Now you can swipe with clean hands, and while the calories pile up, you do not have to waste valuable energy chewing.
As one enthusiast tells the paper: “I can just take it and chug it.”
Koike-ya is aware of the significance of its accomplishment, calling One Hand Chips “a new snack style humankind has been waiting for,” the Journal reports.
But it is far from the first company to tailor the dining experience around our phone-centric lifestyles.
Nearly a decade ago, TechCrunch reported on the Potato Chip Hand. It is a plastic stick with pincers on one end, forming a grabber that pleasingly mimics the white gloves favored by Mickey Mouse and Goofy. It emerged just a few years after release of the first iPhone.
McDonald’s Corp, meanwhile, has gradually refined its own tools to address the phone-grease conundrum. In 2017, it unveiled the Frork, which is a device to hold and dip French fries. Wooden chip forks are commonplace in the UK, of course — with the life-changing implication that fries can be a meal — but this was different. The beauty of the Frork was how the fries became a part of it, serving as makeshift tines that you could sweep through ketchup. The trouble was loading the holder with fries, which was essentially impossible without touching them, as the writer Tim Carman observed in a series of Washington Post pieces on fry-centric tech.
Perhaps that is why the brilliant minds at McDonald’s rethought the strategy last year. Instead of targeting the fries, they focused on the phone with the Frylus. Your hands might be covered in grease, but the tool allowed you to use your phone without touching it. Had Apple Inc considered this innovation, perhaps the iPhone would have come with one from the start.
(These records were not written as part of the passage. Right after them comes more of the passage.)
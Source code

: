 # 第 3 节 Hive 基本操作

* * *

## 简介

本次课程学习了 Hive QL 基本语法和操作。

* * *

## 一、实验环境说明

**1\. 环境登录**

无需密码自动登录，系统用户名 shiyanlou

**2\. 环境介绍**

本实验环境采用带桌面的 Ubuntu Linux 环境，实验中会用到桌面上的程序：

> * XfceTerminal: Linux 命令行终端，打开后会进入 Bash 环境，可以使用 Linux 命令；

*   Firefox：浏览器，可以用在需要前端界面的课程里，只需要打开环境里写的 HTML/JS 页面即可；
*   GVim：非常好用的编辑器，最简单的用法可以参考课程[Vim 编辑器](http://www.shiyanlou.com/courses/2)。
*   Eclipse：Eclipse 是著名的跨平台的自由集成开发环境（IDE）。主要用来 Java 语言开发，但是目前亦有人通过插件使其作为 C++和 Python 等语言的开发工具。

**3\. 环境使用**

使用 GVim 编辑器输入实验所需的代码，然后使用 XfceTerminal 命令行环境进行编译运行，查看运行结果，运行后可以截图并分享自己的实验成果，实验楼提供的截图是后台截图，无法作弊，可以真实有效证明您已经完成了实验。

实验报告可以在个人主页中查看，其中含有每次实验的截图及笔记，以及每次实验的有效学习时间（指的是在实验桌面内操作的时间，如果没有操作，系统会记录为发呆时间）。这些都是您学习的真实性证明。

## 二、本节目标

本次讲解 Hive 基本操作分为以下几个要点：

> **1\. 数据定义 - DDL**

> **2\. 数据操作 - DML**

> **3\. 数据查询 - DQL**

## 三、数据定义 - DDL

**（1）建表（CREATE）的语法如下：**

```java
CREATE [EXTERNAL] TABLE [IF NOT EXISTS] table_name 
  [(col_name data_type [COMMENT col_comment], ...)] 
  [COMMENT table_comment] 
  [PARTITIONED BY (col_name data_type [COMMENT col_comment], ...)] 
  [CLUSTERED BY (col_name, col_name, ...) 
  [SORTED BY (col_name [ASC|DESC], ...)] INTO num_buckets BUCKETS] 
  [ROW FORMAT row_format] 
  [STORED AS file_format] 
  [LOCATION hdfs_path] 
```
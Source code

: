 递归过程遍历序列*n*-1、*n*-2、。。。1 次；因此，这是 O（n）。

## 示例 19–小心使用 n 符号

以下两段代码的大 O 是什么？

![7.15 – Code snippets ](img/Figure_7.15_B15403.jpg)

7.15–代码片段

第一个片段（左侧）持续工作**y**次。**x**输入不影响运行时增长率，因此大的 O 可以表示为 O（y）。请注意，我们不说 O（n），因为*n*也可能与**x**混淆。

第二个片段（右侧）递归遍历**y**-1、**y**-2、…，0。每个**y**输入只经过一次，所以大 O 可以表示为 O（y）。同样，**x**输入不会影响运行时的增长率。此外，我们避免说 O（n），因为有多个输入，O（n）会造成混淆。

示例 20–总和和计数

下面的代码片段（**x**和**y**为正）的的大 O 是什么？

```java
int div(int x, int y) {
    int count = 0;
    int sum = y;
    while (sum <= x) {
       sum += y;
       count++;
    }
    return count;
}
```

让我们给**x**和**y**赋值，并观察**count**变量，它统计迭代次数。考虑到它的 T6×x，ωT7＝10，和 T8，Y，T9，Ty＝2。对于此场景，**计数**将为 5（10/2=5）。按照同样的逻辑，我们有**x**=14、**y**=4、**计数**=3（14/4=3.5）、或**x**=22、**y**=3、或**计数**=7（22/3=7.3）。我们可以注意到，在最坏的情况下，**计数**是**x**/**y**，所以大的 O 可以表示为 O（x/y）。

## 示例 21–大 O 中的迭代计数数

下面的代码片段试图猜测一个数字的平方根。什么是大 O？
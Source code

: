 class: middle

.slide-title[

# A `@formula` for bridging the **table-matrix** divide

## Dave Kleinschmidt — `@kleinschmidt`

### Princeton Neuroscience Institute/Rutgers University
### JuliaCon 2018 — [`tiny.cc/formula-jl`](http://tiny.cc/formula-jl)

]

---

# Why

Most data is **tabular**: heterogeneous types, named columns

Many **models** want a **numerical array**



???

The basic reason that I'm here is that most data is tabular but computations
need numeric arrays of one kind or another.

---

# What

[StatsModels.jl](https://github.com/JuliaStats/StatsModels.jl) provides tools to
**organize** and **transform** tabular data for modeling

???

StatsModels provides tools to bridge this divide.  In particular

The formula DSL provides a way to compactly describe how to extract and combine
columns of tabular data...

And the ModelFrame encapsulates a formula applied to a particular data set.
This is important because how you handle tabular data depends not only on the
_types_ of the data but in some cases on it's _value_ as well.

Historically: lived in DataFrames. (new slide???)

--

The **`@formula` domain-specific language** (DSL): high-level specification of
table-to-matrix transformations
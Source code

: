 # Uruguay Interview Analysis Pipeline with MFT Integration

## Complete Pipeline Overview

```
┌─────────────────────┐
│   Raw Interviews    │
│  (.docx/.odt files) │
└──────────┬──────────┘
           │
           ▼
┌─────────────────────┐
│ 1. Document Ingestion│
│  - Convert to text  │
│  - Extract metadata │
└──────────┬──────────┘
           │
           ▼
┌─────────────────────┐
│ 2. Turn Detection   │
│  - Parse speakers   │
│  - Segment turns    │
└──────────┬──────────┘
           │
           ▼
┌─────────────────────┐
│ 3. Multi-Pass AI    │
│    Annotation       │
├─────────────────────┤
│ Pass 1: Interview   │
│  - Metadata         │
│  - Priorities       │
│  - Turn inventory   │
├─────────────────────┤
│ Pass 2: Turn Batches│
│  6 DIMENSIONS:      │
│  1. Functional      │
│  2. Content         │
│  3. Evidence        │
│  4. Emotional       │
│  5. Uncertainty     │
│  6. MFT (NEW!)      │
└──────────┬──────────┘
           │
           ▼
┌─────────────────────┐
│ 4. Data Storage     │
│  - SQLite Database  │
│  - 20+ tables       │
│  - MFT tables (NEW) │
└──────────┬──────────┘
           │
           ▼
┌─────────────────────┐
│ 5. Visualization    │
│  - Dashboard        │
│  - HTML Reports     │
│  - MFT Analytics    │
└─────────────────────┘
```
According to General Mills, makers of Cinnamon Toast Crunch, you should not have to “ choose between eating and posting “ selfies, either. The cereal team invented the selfie spoon a few years back, as reported in Time and promoted in a horrifying music video.
“Our awesome fans love to share their obsession with our cereal on social media, so we wanted to show a little love back,” a marketing planner said on the company’s blog — but you do have to cover shipping.
SelfieSpoon.com trumpets the fact that this is “really a thing.” They are sold out, presumably forever, but one is available for US$50 on eBay.